Thomas Brandstätter, ha studiato a Vienna all’università di filosofia e sette anni fa  ha fondato con il suo collaboratore Andrea Maurer studio 5, centro di sperimentazione artistica in cui i confini tra installazione, performance e animazione si dissolvono. Partecipa al concorso internazionale di Invideo con der springende punkt (Il punto nodale) reinterpretazione della figura del punto con un pizzico di ispirazione filosofica.

 

Come sei diventato regista dopo una formazione filosofica?

Ho studiato filosofia all’università, volevo essere uno scrittore, ma ancora non mi rendevo conto che scrivere fosse un’arte. Presto ho realizzato che la scrittura per me era un processo sfinente e non soddisfacente.

Mentre ero all’università, frequentavo molti artisti con cui ho iniziato a confrontarmi e grazie a loro ho capito che dovevo cercare un altro modo di esprimermi dovevo trovare uno strumento con cui mi trovassi a mio agio, dal momento che con la scrittura non riuscivo. Così ho iniziato a girare in super8: molto meglio che essere uno scrittore incapace.

 

Perchè hai scelto il punto come protagonista del tuo video?

Dovevo partecipare ad un Festival a Salisburgo, il cui tema proposto era “You are here”. Un giorno, mentre stavo ancora pensando a come elaborarlo, stavo camminando in giro per la città quando sono finito davanti ad una di quelle mappe che si trovano  in centro per i turisti. Sulla cartina c’era un punto: indicava me stesso nella città. Ho pensato che fosse un modo estremamente semplificato per rappresentare una persona. Un segno così insignificante e astratto ero io.

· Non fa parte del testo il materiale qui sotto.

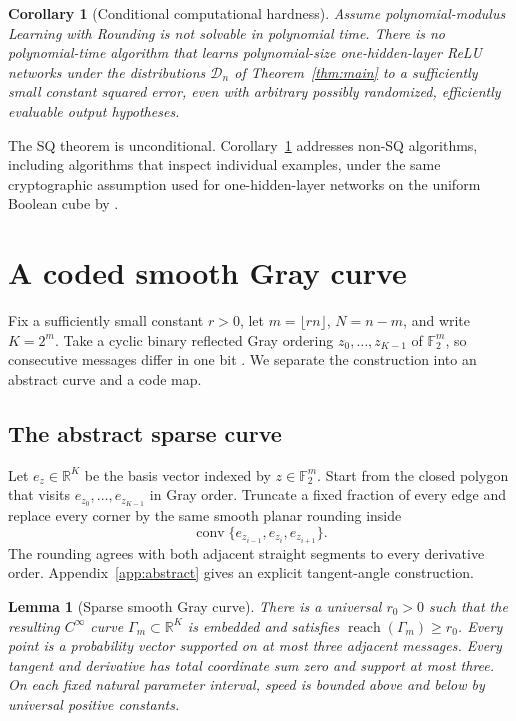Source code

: \documentclass{article}
\newtheorem{lemma}[theorem]{Lemma}
\newtheorem{corollary}[theorem]{Corollary}
\theoremstyle{definition}
\theoremstyle{remark}
\newcommand{\Ftwo}{\mathbb F_2}
\newcommand{\R}{\mathbb R}
\newcommand{\cD}{\mathcal D}
\newcommand{\1}{\mathbf 1}
\newcommand{\reach}{\operatorname{reach}}
\begin{document}
\begin{corollary}[Conditional computational hardness]
\label{cor:lwr}
Assume polynomial-modulus Learning with Rounding is not solvable in polynomial time. There is no polynomial-time algorithm that learns polynomial-size one-hidden-layer ReLU networks under the distributions $\cD_n$ of Theorem~\ref{thm:main} to a sufficiently small constant squared error, even with arbitrary possibly randomized, efficiently evaluable output hypotheses.
\end{corollary}

The SQ theorem is unconditional. Corollary~\ref{cor:lwr} addresses non-SQ algorithms, including algorithms that inspect individual examples, under the same cryptographic assumption used for one-hidden-layer networks on the uniform Boolean cube by \citet{chen2022noisefree}.

\section{A coded smooth Gray curve}
\label{sec:construction}

Fix a sufficiently small constant $r>0$, let $m=\lfloor rn\rfloor$, $N=n-m$, and write $K=2^m$. Take a cyclic binary reflected Gray ordering $z_0,\ldots,z_{K-1}$ of $\Ftwo^m$, so consecutive messages differ in one bit \citep{gray1953pulse}. We separate the construction into an abstract curve and a code map.

\subsection{The abstract sparse curve}

Let $e_z\in\R^K$ be the basis vector indexed by $z\in\Ftwo^m$. Start from the closed polygon that visits $e_{z_0},\ldots,e_{z_{K-1}}$ in Gray order. Truncate a fixed fraction of every edge and replace every corner by the same smooth planar rounding inside \[ \operatorname{conv}\{e_{z_{i-1}},e_{z_i},e_{z_{i+1}}\}. \] The rounding agrees with both adjacent straight segments to every derivative order. Appendix~\ref{app:abstract} gives an explicit tangent-angle construction.

\begin{lemma}[Sparse smooth Gray curve]
\label{lem:abstract}
There is a universal $r_0>0$ such that the resulting $C^\infty$ curve $\Gamma_m\subset\R^K$ is embedded and satisfies $\reach(\Gamma_m)\geq r_0$. Every point is a probability vector supported on at most three adjacent messages. Every tangent and derivative has total coordinate sum zero and support at most three. On each fixed natural parameter interval, speed is bounded above and below by universal positive constants.
\end{lemma}
\end{document}
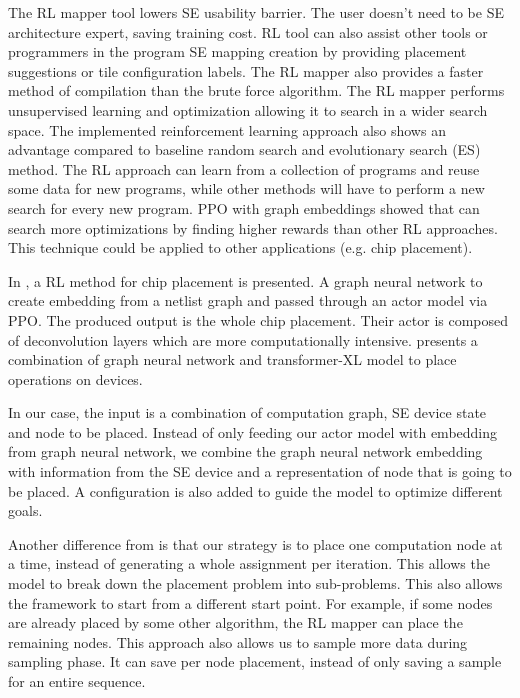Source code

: The RL mapper tool lowers SE usability barrier. 
The user doesn’t need to be SE architecture expert, saving training cost. RL tool can also assist other tools or programmers in the program SE mapping creation by providing placement suggestions or tile configuration labels. 
The RL mapper also provides a faster method of compilation than the brute force algorithm. 
The RL mapper performs unsupervised learning and optimization allowing it to search in a wider search space. 
The implemented reinforcement learning approach also shows an advantage compared to baseline random search and evolutionary search (ES) method. 
The RL approach can learn from a collection of programs and reuse some data for new programs, while other methods will have to perform a new search for every new program. 
PPO with graph embeddings showed that can search more optimizations by finding higher rewards than other RL approaches. 
This technique could be applied to other applications (e.g. chip placement). 

In \cite{mirhoseini2020chip}, a RL method for chip placement is presented. 
A graph neural network to create embedding from a netlist graph and passed through an actor model via PPO. 
The produced output is the whole chip placement. 
Their actor is composed of deconvolution layers which are more computationally intensive. 
\cite{zhou2019gdp} presents a combination of graph neural network and transformer-XL model to place operations on devices. 

In our case, the input is a combination of computation graph, SE device state and node to be placed. 
Instead of only feeding our actor model with embedding from graph neural network, we combine the graph neural network embedding with information from the SE device and a representation of node that is going to be placed. 
A configuration is also added to guide the model to optimize different goals.  

Another difference from \cite{zhou2019gdp}  is that our strategy is to place one computation node at a time, instead of generating a whole assignment per iteration. 
This allows the model to break down the placement problem into sub-problems. 
This also allows the framework to start from a different start point. For example, if some nodes are already placed by some other algorithm, the RL mapper can place the remaining nodes. 
This approach also allows us to sample more data during sampling phase. 
It can save per node placement, instead of only saving a sample for an entire sequence.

Ho fatto uscire dalla mappa quel segno, l’ho fatto navigare, viaggiare, trasformare. Ho creato immagini con un concetto che è un po’ come la monade di Leibniz: pur essendo inestesa forma tutte le cose. Il progetto è iniziato così poi l’ho elaborato con Andrea Mauer.

 

Come hai maturato questo stile che mescola riprese, grafica, fotografia, oggetti materiali?

Inizialmente era un problema di mezzi: quando facevo le prime riprese avevo pochissimi soldi e volevo modificare quello che riprendevo aggiungendo elementi come le fotografie.

Con il tempo la tecnologia ha sostituito i primi sistemi macchinosi: con il solo computer ora si potrebbero aggiungere vari elementi. Preferisco lo stesso continuare con gli strumenti di un tempo: faccio le fotografie, le inserisco nel video, rifaccio le animazioni.

Se facessi fare tutto al computer diventirebbe un prodotto livellato e piatto, non percepirei più i diversi piani di lavoro.